Items from a data source:
.....
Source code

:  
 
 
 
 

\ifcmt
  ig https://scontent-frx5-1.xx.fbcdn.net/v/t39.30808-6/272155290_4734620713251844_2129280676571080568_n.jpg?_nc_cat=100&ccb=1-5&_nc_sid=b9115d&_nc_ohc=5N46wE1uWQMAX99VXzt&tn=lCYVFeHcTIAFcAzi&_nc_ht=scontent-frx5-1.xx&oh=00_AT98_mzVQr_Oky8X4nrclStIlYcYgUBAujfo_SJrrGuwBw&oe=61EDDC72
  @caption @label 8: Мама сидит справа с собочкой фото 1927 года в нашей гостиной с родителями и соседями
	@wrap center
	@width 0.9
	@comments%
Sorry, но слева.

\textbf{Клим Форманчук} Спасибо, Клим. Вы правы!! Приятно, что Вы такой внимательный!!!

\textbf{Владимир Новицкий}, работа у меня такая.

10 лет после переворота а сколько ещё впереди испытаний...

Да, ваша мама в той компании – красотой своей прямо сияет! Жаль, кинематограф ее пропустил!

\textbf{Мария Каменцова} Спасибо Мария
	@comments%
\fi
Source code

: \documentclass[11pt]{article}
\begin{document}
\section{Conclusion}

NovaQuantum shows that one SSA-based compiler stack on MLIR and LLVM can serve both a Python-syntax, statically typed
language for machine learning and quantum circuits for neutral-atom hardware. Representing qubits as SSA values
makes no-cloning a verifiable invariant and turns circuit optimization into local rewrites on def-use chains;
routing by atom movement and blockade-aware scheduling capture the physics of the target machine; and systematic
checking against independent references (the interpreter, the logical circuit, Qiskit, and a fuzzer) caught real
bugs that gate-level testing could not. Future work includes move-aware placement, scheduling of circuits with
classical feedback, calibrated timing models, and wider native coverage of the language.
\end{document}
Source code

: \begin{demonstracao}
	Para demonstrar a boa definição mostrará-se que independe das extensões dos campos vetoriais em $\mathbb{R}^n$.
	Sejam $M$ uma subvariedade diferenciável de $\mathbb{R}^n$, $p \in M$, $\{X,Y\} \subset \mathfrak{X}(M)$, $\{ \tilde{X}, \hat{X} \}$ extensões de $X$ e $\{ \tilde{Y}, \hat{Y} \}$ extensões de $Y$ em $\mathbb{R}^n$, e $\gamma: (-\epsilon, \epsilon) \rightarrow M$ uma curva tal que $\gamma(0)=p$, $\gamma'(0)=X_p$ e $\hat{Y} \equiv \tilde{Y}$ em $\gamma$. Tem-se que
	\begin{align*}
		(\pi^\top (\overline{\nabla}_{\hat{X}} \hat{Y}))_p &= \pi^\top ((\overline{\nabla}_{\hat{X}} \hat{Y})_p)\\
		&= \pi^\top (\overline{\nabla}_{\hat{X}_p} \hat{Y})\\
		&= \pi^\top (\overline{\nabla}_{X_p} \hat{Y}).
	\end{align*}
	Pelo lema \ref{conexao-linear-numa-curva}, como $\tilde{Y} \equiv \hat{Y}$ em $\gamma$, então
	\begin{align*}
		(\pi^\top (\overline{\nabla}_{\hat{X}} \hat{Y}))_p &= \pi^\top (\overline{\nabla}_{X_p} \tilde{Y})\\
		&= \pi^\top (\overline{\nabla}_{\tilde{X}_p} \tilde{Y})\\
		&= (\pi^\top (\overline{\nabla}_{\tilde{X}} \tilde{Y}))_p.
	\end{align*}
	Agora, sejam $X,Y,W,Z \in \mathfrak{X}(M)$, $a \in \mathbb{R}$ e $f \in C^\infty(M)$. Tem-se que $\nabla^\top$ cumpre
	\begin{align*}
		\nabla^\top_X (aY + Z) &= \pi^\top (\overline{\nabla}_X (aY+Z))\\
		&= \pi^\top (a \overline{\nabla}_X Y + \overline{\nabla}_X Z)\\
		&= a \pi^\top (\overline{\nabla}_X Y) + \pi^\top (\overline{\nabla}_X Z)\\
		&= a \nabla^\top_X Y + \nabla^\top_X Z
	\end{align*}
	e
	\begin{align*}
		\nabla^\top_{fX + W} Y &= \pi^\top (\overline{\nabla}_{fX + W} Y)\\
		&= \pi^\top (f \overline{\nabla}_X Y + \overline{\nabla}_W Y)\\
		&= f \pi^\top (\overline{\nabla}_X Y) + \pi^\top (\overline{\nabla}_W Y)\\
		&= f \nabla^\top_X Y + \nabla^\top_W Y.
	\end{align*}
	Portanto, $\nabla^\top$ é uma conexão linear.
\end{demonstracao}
.....
Work order → What is needed is an exact restatement of every record above.

Response below →
Source code

:  
 
 
 
 

\ifcmt
  ig https://scontent-frx5-1.xx.fbcdn.net/v/t39.30808-6/272155290_4734620713251844_2129280676571080568_n.jpg?_nc_cat=100&ccb=1-5&_nc_sid=b9115d&_nc_ohc=5N46wE1uWQMAX99VXzt&tn=lCYVFeHcTIAFcAzi&_nc_ht=scontent-frx5-1.xx&oh=00_AT98_mzVQr_Oky8X4nrclStIlYcYgUBAujfo_SJrrGuwBw&oe=61EDDC72
  @caption @label 8: Мама сидит справа с собочкой фото 1927 года в нашей гостиной с родителями и соседями
	@wrap center
	@width 0.9
	@comments%
Sorry, но слева.

\textbf{Клим Форманчук} Спасибо, Клим. Вы правы!! Приятно, что Вы такой внимательный!!!

\textbf{Владимир Новицкий}, работа у меня такая.

10 лет после переворота а сколько ещё впереди испытаний...

Да, ваша мама в той компании – красотой своей прямо сияет! Жаль, кинематограф ее пропустил!

\textbf{Мария Каменцова} Спасибо Мария
	@comments%
\fi
Source code

: \documentclass[11pt]{article}
\begin{document}
\section{Conclusion}

NovaQuantum shows that one SSA-based compiler stack on MLIR and LLVM can serve both a Python-syntax, statically typed
language for machine learning and quantum circuits for neutral-atom hardware. Representing qubits as SSA values
makes no-cloning a verifiable invariant and turns circuit optimization into local rewrites on def-use chains;
routing by atom movement and blockade-aware scheduling capture the physics of the target machine; and systematic
checking against independent references (the interpreter, the logical circuit, Qiskit, and a fuzzer) caught real
bugs that gate-level testing could not. Future work includes move-aware placement, scheduling of circuits with
classical feedback, calibrated timing models, and wider native coverage of the language.
\end{document}
Source code

: \begin{demonstracao}
	Para demonstrar a boa definição mostrará-se que independe das extensões dos campos vetoriais em $\mathbb{R}^n$.
	Sejam $M$ uma subvariedade diferenciável de $\mathbb{R}^n$, $p \in M$, $\{X,Y\} \subset \mathfrak{X}(M)$, $\{ \tilde{X}, \hat{X} \}$ extensões de $X$ e $\{ \tilde{Y}, \hat{Y} \}$ extensões de $Y$ em $\mathbb{R}^n$, e $\gamma: (-\epsilon, \epsilon) \rightarrow M$ uma curva tal que $\gamma(0)=p$, $\gamma'(0)=X_p$ e $\hat{Y} \equiv \tilde{Y}$ em $\gamma$. Tem-se que
	\begin{align*}
		(\pi^\top (\overline{\nabla}_{\hat{X}} \hat{Y}))_p &= \pi^\top ((\overline{\nabla}_{\hat{X}} \hat{Y})_p)\\
		&= \pi^\top (\overline{\nabla}_{\hat{X}_p} \hat{Y})\\
		&= \pi^\top (\overline{\nabla}_{X_p} \hat{Y}).
	\end{align*}
	Pelo lema \ref{conexao-linear-numa-curva}, como $\tilde{Y} \equiv \hat{Y}$ em $\gamma$, então
	\begin{align*}
		(\pi^\top (\overline{\nabla}_{\hat{X}} \hat{Y}))_p &= \pi^\top (\overline{\nabla}_{X_p} \tilde{Y})\\
		&= \pi^\top (\overline{\nabla}_{\tilde{X}_p} \tilde{Y})\\
		&= (\pi^\top (\overline{\nabla}_{\tilde{X}} \tilde{Y}))_p.
	\end{align*}
	Agora, sejam $X,Y,W,Z \in \mathfrak{X}(M)$, $a \in \mathbb{R}$ e $f \in C^\infty(M)$. Tem-se que $\nabla^\top$ cumpre
	\begin{align*}
		\nabla^\top_X (aY + Z) &= \pi^\top (\overline{\nabla}_X (aY+Z))\\
		&= \pi^\top (a \overline{\nabla}_X Y + \overline{\nabla}_X Z)\\
		&= a \pi^\top (\overline{\nabla}_X Y) + \pi^\top (\overline{\nabla}_X Z)\\
		&= a \nabla^\top_X Y + \nabla^\top_X Z
	\end{align*}
	e
	\begin{align*}
		\nabla^\top_{fX + W} Y &= \pi^\top (\overline{\nabla}_{fX + W} Y)\\
		&= \pi^\top (f \overline{\nabla}_X Y + \overline{\nabla}_W Y)\\
		&= f \pi^\top (\overline{\nabla}_X Y) + \pi^\top (\overline{\nabla}_W Y)\\
		&= f \nabla^\top_X Y + \nabla^\top_W Y.
	\end{align*}
	Portanto, $\nabla^\top$ é uma conexão linear.
\end{demonstracao}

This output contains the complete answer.